What to do: Observe your dog for other symptoms like lethargy or vomiting. When he walks, see if he is limping. If he is licking a particular body part, check that area for any wounds. If any of these applies, consult your vet. 

  • Odd Smell and Loud Noises

Dogs are sensitive to smell and noise. If your dog is isolating himself then it is possible that he does not like the smell of a particular place. Perfumes, scented candles, scented humidifiers/diffusers, and any other strong smell are all toxic to dogs. 

Aside from that, if there have been a lot of commotions lately like visitors coming in and out of the house, children playing around, or traffic noises that can be heard inside the house, then your dog is isolating himself probably because it’s been noisy lately. Dogs, just like humans, need peace and quiet from time to time to rest and sleep. 

What to do: Make your house as comfortable as possible for your dog. Let them stay in a quiet area if there is a lot going on inside the house. If you’ve been using some kind of fragrance inside the house, try to minimize it. 

  • Boredom

Boredom leads to your dog being unhappy and isolating himself. This is true especially if you haven’t had some playtime for a while. Dogs are fond of schedule and every time you don’t go out for walks or playtime during the regular time you used to do it, they feel sad and wallow in the corner. 

What to do: Try to stick with your routine as much as possible. Give your dog the time, attention, and love they deserve. If you are busy with work, make sure to give them toys to keep them busy or hire a dog walker. 

  • Fear and Intimidation

Fear can also cause your dog to prefer being alone. Your dog may be scared of you because of how you approach him. This may be caused by how you approach him, especially when he has done something wrong. Aggressive behavior and large movements scare dogs easily. 

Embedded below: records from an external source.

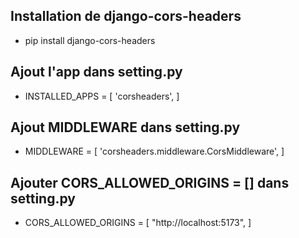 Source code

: ## Installation de django-cors-headers
- pip install django-cors-headers

## Ajout l'app dans setting.py
- INSTALLED_APPS = [ 'corsheaders', ]

## Ajout MIDDLEWARE dans setting.py
- MIDDLEWARE = [ 'corsheaders.middleware.CorsMiddleware', ]

## Ajouter CORS_ALLOWED_ORIGINS = [] dans setting.py
- CORS_ALLOWED_ORIGINS = [ "http://localhost:5173", ]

Fear doesn’t necessarily mean that your dog is scared specifically of you. It can also be that your dog is scared of the people you hang around with. When you invite friends over, for example. If your house is not usually full of people and suddenly you invite friends over, your dog may feel overwhelmed by a lot of people he is not used to seeing inside your house. 

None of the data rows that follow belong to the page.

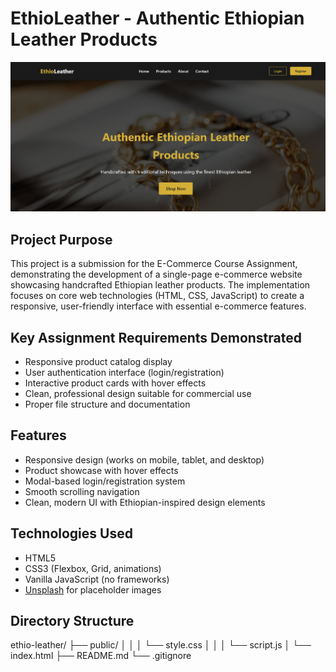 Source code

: # EthioLeather - Authentic Ethiopian Leather Products

![EthioLeather Banner](/public/assets/screenshot.png)

## Project Purpose
This project is a submission for the E-Commerce Course Assignment, demonstrating the development of a single-page e-commerce website showcasing handcrafted Ethiopian leather products. The implementation focuses on core web technologies (HTML, CSS, JavaScript) to create a responsive, user-friendly interface with essential e-commerce features.

## Key Assignment Requirements Demonstrated
- Responsive product catalog display
- User authentication interface (login/registration)
- Interactive product cards with hover effects
- Clean, professional design suitable for commercial use
- Proper file structure and documentation

## Features

- Responsive design (works on mobile, tablet, and desktop)
- Product showcase with hover effects
- Modal-based login/registration system
- Smooth scrolling navigation
- Clean, modern UI with Ethiopian-inspired design elements

## Technologies Used

- HTML5
- CSS3 (Flexbox, Grid, animations)
- Vanilla JavaScript (no frameworks)
- [Unsplash](https://unsplash.com) for placeholder images

## Directory Structure
ethio-leather/
├── public/
│ │ │ └── style.css
│ │ │ └── script.js
│ └── index.html
├── README.md
└── .gitignore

What to do: How you approach your dog when you want them to do something or when they are in trouble can significantly affect your dog’s behavior. Try to be calm around your dog even when they are in trouble. Positive Reinforcement Training helps a lot in changing the behavior of your dog and how to make them more trustful towards you. 

At the same time, when your dog gets easily overwhelmed by many people, slowly introduce new people to your dog. Assure your dog that your friends or family members will not harm you.

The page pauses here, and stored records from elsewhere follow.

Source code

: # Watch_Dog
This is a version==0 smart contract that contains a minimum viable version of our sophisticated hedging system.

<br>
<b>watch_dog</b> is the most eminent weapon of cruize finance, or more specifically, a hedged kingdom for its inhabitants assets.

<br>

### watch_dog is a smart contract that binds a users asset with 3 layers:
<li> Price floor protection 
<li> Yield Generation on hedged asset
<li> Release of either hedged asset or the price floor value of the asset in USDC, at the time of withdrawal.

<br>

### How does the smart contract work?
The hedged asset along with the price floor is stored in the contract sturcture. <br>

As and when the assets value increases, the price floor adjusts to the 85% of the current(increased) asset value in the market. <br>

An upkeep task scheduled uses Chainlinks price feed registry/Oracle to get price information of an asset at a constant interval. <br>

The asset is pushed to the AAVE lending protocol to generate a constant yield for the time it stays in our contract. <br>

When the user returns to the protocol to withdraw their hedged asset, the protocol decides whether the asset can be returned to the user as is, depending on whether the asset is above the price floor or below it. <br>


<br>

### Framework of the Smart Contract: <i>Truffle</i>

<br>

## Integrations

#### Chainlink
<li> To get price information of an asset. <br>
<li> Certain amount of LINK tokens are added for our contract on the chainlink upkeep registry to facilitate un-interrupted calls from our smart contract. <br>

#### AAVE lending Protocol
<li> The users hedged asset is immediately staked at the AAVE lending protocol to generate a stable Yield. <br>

Signs That Your Dog Wants to Be Alone

  • More Aggressive and Agitated

Dogs are more agitated and aggressive whenever they need alone time. They tend to be snappy and growl when you try to touch them.  

  • Hiding

When your dog goes to places you normally go or places you can’t reach, then it is a good sign that they want to be left alone.

  • Your Dog Wants to Leave the House Without You

If your dog keeps scratching the door to go out, then it can be a sign that he needs a breath of fresh air alone. This is especially true when you have a big backyard or patio. 

  • Not Seeking Attention

If your dog is reluctant with your affection when he used to love and crave it, then it is possible that your dog wants a break. For example, if he used to love it when you pet him and now he is walking away from petting, then it is best to give him some alone time for a while. 

  • Self Entertaining 

Too much stimulation and interaction can be exhausting for pets. If you see your dog happily playing with his toys alone, then it is best to let him be. While he needs some time to play with you, he also needs time to play alone. 

How Long Should a Dog Be By Itself?

As long as your dog is in a safe place with access to everything he needs like water and toys, then there is nothing to worry about even if you leave them alone to be by themselves for long hours. However, if your dog is less than 5 months old, you can only leave them alone for a max of 2 hours. Additionally, puppies less than 5 months do not usually need alone time as they are still craving a lot of attention from their human parent.